Synthesis and properties of multicleavable amphiphilic dendritic comblike and toothbrushlike copolymers comprising alternating PEG and PCL grafts

摘要

Facile construction of novel functional dendritic copolymers by combination of self-condensing vinyl polymerization, sequence-controlled copolymerization and RAFT process was presented.
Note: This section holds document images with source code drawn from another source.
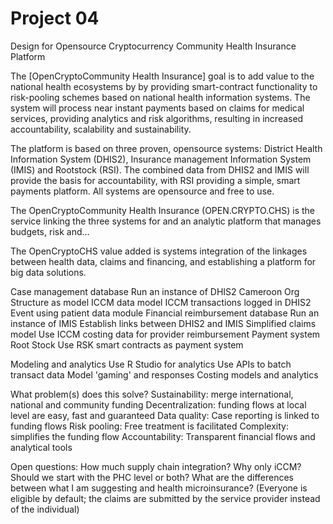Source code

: # Project 04
Design for Opensource Cryptocurrency Community Health Insurance Platform

The [OpenCryptoCommunity Health Insurance] goal is to add value to the national health ecosystems by by providing smart-contract functionality to risk-pooling schemes based on national health information systems.  The system will process near instant payments based on claims for medical services, providing analytics and risk algorithms, resulting in increased accountability, scalability and sustainability.

The platform is based on three proven, opensource systems: District Health Information System (DHIS2), Insurance management Information System (IMIS) and Rootstock (RSI).  The combined data from DHIS2 and IMIS will provide the basis for accountability, with RSI providing a simple, smart payments platform.  All systems are opensource and free to use.  

The OpenCryptoCommunity Health Insurance (OPEN.CRYPTO.CHS) is the service linking the three systems for  and an analytic platform that manages budgets, risk and...

The OpenCryptoCHS value added is systems integration of the linkages between health data, claims and financing, and establishing a platform for big data solutions. 

Case management database
    Run an instance of DHIS2 
    Cameroon Org Structure as model
    ICCM data model
    ICCM transactions logged in DHIS2 Event using patient data module
Financial reimbursement database
    Run an instance of IMIS 
    Establish links between DHIS2 and IMIS
    Simplified claims model
    Use ICCM costing data for provider reimbursement
Payment system    
    Root Stock
    Use RSK smart contracts as payment system
    
Modeling and analytics
    Use R Studio for analytics
    Use APIs to batch transact data
    Model 'gaming' and responses
    Costing models and analytics


What problem(s) does this solve?
    Sustainability: merge international, national and community funding
    Decentralization: funding flows at local level are easy, fast and guaranteed
    Data quality: Case reporting is linked to funding flows 
    Risk pooling: Free treatment is facilitated
    Complexity: simplifies the funding flow
    Accountability: Transparent financial flows and analytical tools
    
    
    
Open questions:
    How much supply chain integration?
    Why only iCCM?  Should we start with the PHC level or both? 
    What are the differences between what I am suggesting and health microinsurance? (Everyone is eligible by default; the claims are submitted by the service provider instead of the individual)  
    

    
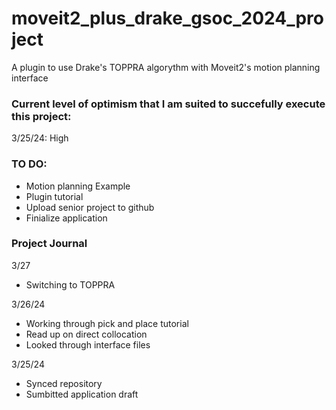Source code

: # moveit2_plus_drake_gsoc_2024_project
A plugin to use Drake's TOPPRA algorythm with Moveit2's motion planning interface

### Current level of optimism that I am suited to succefully execute this project:
3/25/24: High

### TO DO:
* Motion planning Example
* Plugin tutorial
* Upload senior project to github
* Finialize application

### Project Journal
3/27
* Switching to TOPPRA

3/26/24
* Working through pick and place tutorial
* Read up on direct collocation
* Looked through interface files

3/25/24
* Synced repository
* Sumbitted application draft
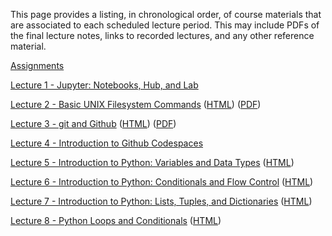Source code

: <!--
.. title: Course Materials
.. slug: index
.. date: 2020-01-01 11:24:22 UTC-05:00
-->


This page provides a listing, in chronological order, of course materials that are associated to
each scheduled lecture period.  This may include PDFs of the final lecture notes, links to recorded lectures, 
and any other reference material.


[Assignments](https://github.com/PGE311?q=&type=public&language=&sort=)


<a href="https://youtu.be/jSNs4I4abKg" target="blank_">Lecture 1 - Jupyter: Notebooks, Hub, and Lab</a> 

<a href="https://youtu.be/iRvjfdccNTk" target="blank_">Lecture 2 - Basic UNIX Filesystem Commands</a> ([HTML](/slides/BasicUnixCommands_FileSystem.slides.html)) ([PDF](/slides/BasicUnixCommands_FileSystem.pdf))

<a href="https://youtu.be/0xrsyxsI31A" target="blank_">Lecture 3 - git and Github</a> ([HTML](/slides/git_and_Github.slides.html)) ([PDF](/slides/git_and_Github.pdf))

<a href="https://youtu.be/T4R897LRBiM" target="blank_">Lecture 4 - Introduction to Github Codespaces</a> 

<a href="https://youtu.be/Q1GTRWg9ciA" target="blank_">Lecture 5 - Introduction to Python: Variables and Data Types</a> ([HTML](https://johnfoster.pge.utexas.edu/numerical-methods-book/PythonIntro_VariablesDataTypes.html)) 

<a href="https://youtu.be/fOkjvo3Jjs4" target="blank_">Lecture 6 - Introduction to Python: Conditionals and Flow Control</a> ([HTML](https://johnfoster.pge.utexas.edu/numerical-methods-book/PythonIntro_ConditionalsFlowControl.html)) 

<a href="https://youtu.be/-5AEvur4F0c" target="blank_">Lecture 7 - Introduction to Python: Lists, Tuples, and Dictionaries</a> ([HTML](https://johnfoster.pge.utexas.edu/numerical-methods-book/PythonIntro_ListsTuplesDictionaries.html)) 

<a href="https://youtu.be/Uz2F5yYfU6s" target="blank_">Lecture 8 - Python Loops and Conditionals</a> ([HTML](https://johnfoster.pge.utexas.edu/numerical-methods-book/PythonIntro_Loops.html)) 

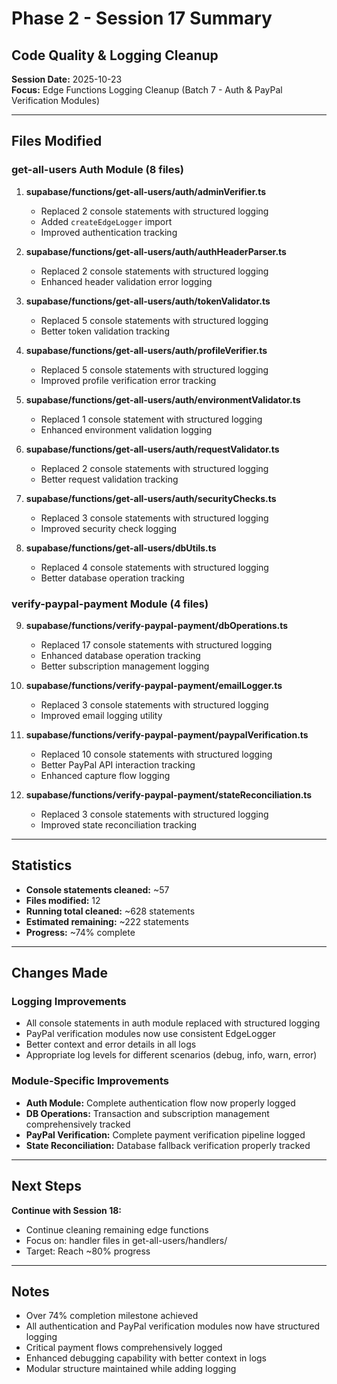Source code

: # Phase 2 - Session 17 Summary
## Code Quality & Logging Cleanup

**Session Date:** 2025-10-23  
**Focus:** Edge Functions Logging Cleanup (Batch 7 - Auth & PayPal Verification Modules)

---

## Files Modified

### get-all-users Auth Module (8 files)
1. **supabase/functions/get-all-users/auth/adminVerifier.ts**
   - Replaced 2 console statements with structured logging
   - Added `createEdgeLogger` import
   - Improved authentication tracking

2. **supabase/functions/get-all-users/auth/authHeaderParser.ts**
   - Replaced 2 console statements with structured logging
   - Enhanced header validation error logging

3. **supabase/functions/get-all-users/auth/tokenValidator.ts**
   - Replaced 5 console statements with structured logging
   - Better token validation tracking

4. **supabase/functions/get-all-users/auth/profileVerifier.ts**
   - Replaced 5 console statements with structured logging
   - Improved profile verification error tracking

5. **supabase/functions/get-all-users/auth/environmentValidator.ts**
   - Replaced 1 console statement with structured logging
   - Enhanced environment validation logging

6. **supabase/functions/get-all-users/auth/requestValidator.ts**
   - Replaced 2 console statements with structured logging
   - Better request validation tracking

7. **supabase/functions/get-all-users/auth/securityChecks.ts**
   - Replaced 3 console statements with structured logging
   - Improved security check logging

8. **supabase/functions/get-all-users/dbUtils.ts**
   - Replaced 4 console statements with structured logging
   - Better database operation tracking

### verify-paypal-payment Module (4 files)
9. **supabase/functions/verify-paypal-payment/dbOperations.ts**
   - Replaced 17 console statements with structured logging
   - Enhanced database operation tracking
   - Better subscription management logging

10. **supabase/functions/verify-paypal-payment/emailLogger.ts**
    - Replaced 3 console statements with structured logging
    - Improved email logging utility

11. **supabase/functions/verify-paypal-payment/paypalVerification.ts**
    - Replaced 10 console statements with structured logging
    - Better PayPal API interaction tracking
    - Enhanced capture flow logging

12. **supabase/functions/verify-paypal-payment/stateReconciliation.ts**
    - Replaced 3 console statements with structured logging
    - Improved state reconciliation tracking

---

## Statistics

- **Console statements cleaned:** ~57
- **Files modified:** 12
- **Running total cleaned:** ~628 statements
- **Estimated remaining:** ~222 statements
- **Progress:** ~74% complete

---

## Changes Made

### Logging Improvements
- All console statements in auth module replaced with structured logging
- PayPal verification modules now use consistent EdgeLogger
- Better context and error details in all logs
- Appropriate log levels for different scenarios (debug, info, warn, error)

### Module-Specific Improvements
- **Auth Module:** Complete authentication flow now properly logged
- **DB Operations:** Transaction and subscription management comprehensively tracked
- **PayPal Verification:** Complete payment verification pipeline logged
- **State Reconciliation:** Database fallback verification properly tracked

---

## Next Steps

**Continue with Session 18:**
- Continue cleaning remaining edge functions
- Focus on: handler files in get-all-users/handlers/
- Target: Reach ~80% progress

---

## Notes
- Over 74% completion milestone achieved
- All authentication and PayPal verification modules now have structured logging
- Critical payment flows comprehensively logged
- Enhanced debugging capability with better context in logs
- Modular structure maintained while adding logging

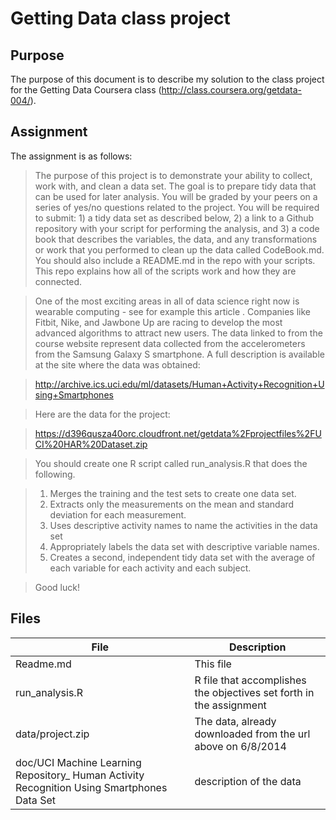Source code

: Getting Data class project
=============================

Purpose
-------------------------------

The purpose of this document is to describe my solution to the class project for the Getting Data Coursera class (http://class.coursera.org/getdata-004/).

Assignment
------------------------------

The assignment is as follows:

> The purpose of this project is to demonstrate your ability to collect, work with, and clean a data set. The goal is to prepare tidy data that can be used for later analysis. You will be graded by your peers on a series of yes/no questions related to the project. You will be required to submit: 1) a tidy data set as described below, 2) a link to a Github repository with your script for performing the analysis, and 3) a code book that describes the variables, the data, and any transformations or work that you performed to clean up the data called CodeBook.md. You should also include a README.md in the repo with your scripts. This repo explains how all of the scripts work and how they are connected.  

> One of the most exciting areas in all of data science right now is wearable computing - see for example this article . Companies like Fitbit, Nike, and Jawbone Up are racing to develop the most advanced algorithms to attract new users. The data linked to from the course website represent data collected from the accelerometers from the Samsung Galaxy S smartphone. A full description is available at the site where the data was obtained: 

> http://archive.ics.uci.edu/ml/datasets/Human+Activity+Recognition+Using+Smartphones 

> Here are the data for the project: 

> https://d396qusza40orc.cloudfront.net/getdata%2Fprojectfiles%2FUCI%20HAR%20Dataset.zip 

> You should create one R script called run_analysis.R that does the following. 

> 1. Merges the training and the test sets to create one data set.
> 1. Extracts only the measurements on the mean and standard deviation for each measurement. 
> 1. Uses descriptive activity names to name the activities in the data set
> 1. Appropriately labels the data set with descriptive variable names. 
> 1. Creates a second, independent tidy data set with the average of each variable for each activity and each subject. 

> Good luck!

Files
---------------------------------------------

File | Description
-----|------------
Readme.md | This file
run_analysis.R | R file that accomplishes the objectives set forth in the assignment
data/project.zip | The data, already downloaded from the url above on 6/8/2014
doc/UCI Machine Learning Repository_ Human Activity Recognition Using Smartphones Data Set | description of the data
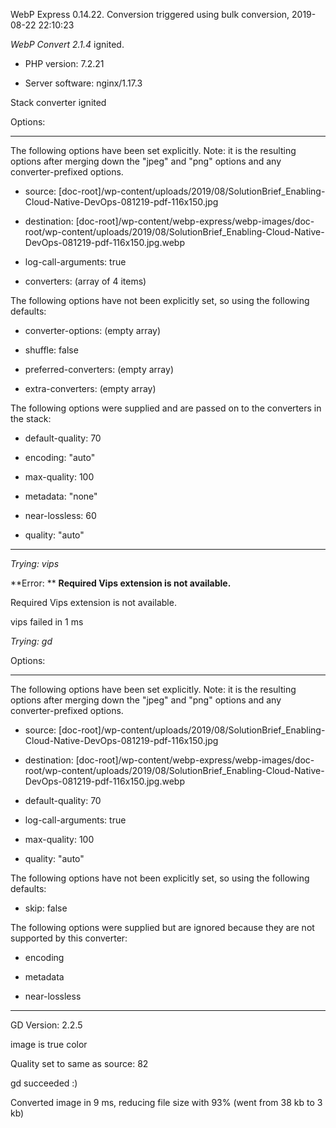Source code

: WebP Express 0.14.22. Conversion triggered using bulk conversion, 2019-08-22 22:10:23

*WebP Convert 2.1.4*  ignited.
- PHP version: 7.2.21
- Server software: nginx/1.17.3

Stack converter ignited

Options:
------------
The following options have been set explicitly. Note: it is the resulting options after merging down the "jpeg" and "png" options and any converter-prefixed options.
- source: [doc-root]/wp-content/uploads/2019/08/SolutionBrief_Enabling-Cloud-Native-DevOps-081219-pdf-116x150.jpg
- destination: [doc-root]/wp-content/webp-express/webp-images/doc-root/wp-content/uploads/2019/08/SolutionBrief_Enabling-Cloud-Native-DevOps-081219-pdf-116x150.jpg.webp
- log-call-arguments: true
- converters: (array of 4 items)

The following options have not been explicitly set, so using the following defaults:
- converter-options: (empty array)
- shuffle: false
- preferred-converters: (empty array)
- extra-converters: (empty array)

The following options were supplied and are passed on to the converters in the stack:
- default-quality: 70
- encoding: "auto"
- max-quality: 100
- metadata: "none"
- near-lossless: 60
- quality: "auto"
------------


*Trying: vips* 

**Error: ** **Required Vips extension is not available.** 
Required Vips extension is not available.
vips failed in 1 ms

*Trying: gd* 

Options:
------------
The following options have been set explicitly. Note: it is the resulting options after merging down the "jpeg" and "png" options and any converter-prefixed options.
- source: [doc-root]/wp-content/uploads/2019/08/SolutionBrief_Enabling-Cloud-Native-DevOps-081219-pdf-116x150.jpg
- destination: [doc-root]/wp-content/webp-express/webp-images/doc-root/wp-content/uploads/2019/08/SolutionBrief_Enabling-Cloud-Native-DevOps-081219-pdf-116x150.jpg.webp
- default-quality: 70
- log-call-arguments: true
- max-quality: 100
- quality: "auto"

The following options have not been explicitly set, so using the following defaults:
- skip: false

The following options were supplied but are ignored because they are not supported by this converter:
- encoding
- metadata
- near-lossless
------------

GD Version: 2.2.5
image is true color
Quality set to same as source: 82
gd succeeded :)

Converted image in 9 ms, reducing file size with 93% (went from 38 kb to 3 kb)
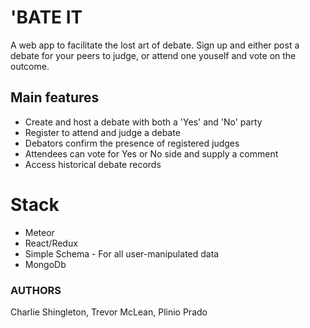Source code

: # 'BATE IT

A web app to facilitate the lost art of debate. Sign up and either post a debate for your peers to judge, or attend one youself and vote on the outcome. 

## Main features

* Create and host a debate with both a 'Yes' and 'No' party
* Register to attend and judge a debate
* Debators confirm the presence of registered judges
* Attendees can vote for Yes or No side and supply a comment
* Access historical debate records

# Stack

* Meteor
* React/Redux
* Simple Schema - For all user-manipulated data
* MongoDb

### AUTHORS 
Charlie Shingleton, Trevor McLean, Plinio Prado



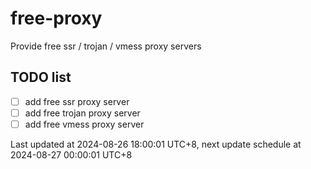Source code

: 
# free-proxy
Provide free ssr / trojan / vmess proxy servers


## TODO list
- [ ] add free ssr proxy server
- [ ] add free trojan proxy server
- [ ] add free vmess proxy server

Last updated at 2024-08-26 18:00:01 UTC+8, next update schedule at 2024-08-27 00:00:01 UTC+8

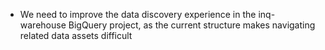 - We need to improve the data discovery experience in the inq-warehouse BigQuery project, as the current structure makes navigating related data assets difficult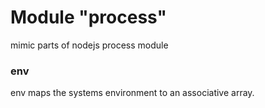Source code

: Module "process"
================

mimic parts of nodejs process module

### env

env maps the systems environment to an associative array.

<!--
these are copied from node, but don't serve any specific purpose over here
x! SUB SECTION domain


x! SUB SECTION _events

x! SUB SECTION argv

x! SUB SECTION stdout

x! SUB SECTION CMD

x! SUB SECTION nextTick
-->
RAFT copolymerization of a disulfide-linked polymerizable RAFT agent and equimolar feed ratio of styrenic and maleimidic macromonomers afforded multicleavable A_mB_n dendritic comblike copolymers with alternating PEG (A) and PCL (B) grafts, and a subsequent chain extension polymerization of styrene, tert-butyl acrylate, methyl methacrylate, and N-isopropylacrylamide gave A_mB _nC_o dendritic toothbrushlike copolymers. (PEG) _m(PCL)_n copolymers obtained were of adjustable molecular weight, relatively low polydispersity (PDI = 1.10-1.32), variable CTA functionality (f_(CTA) = 4.3-7.5), and similar segment numbers of PEG and PCL grafts, evident from ~1H NMR and GPC-MALLS analyses. Their branched architecture was confirmed by (a) reduction-triggered degradation, (b) decreased intrinsic viscosities and Mark-Houwink-Sakurada exponent than their "linear" analogue, and (c) lowered glass transition and melting temperatures and broadened melting range as compared with normal A _mB_n comblike copolymer. In vitro drug release results revealed that the drug release kinetics of the disulfide-linked A _mB_n copolymer aggregates was significantly affected by macromolecular architecture, end group and reductive stimulus. These stimuli-responsive and biodegradable dendritic copolymer aggregates had a great potential as controlled delivery vehicles.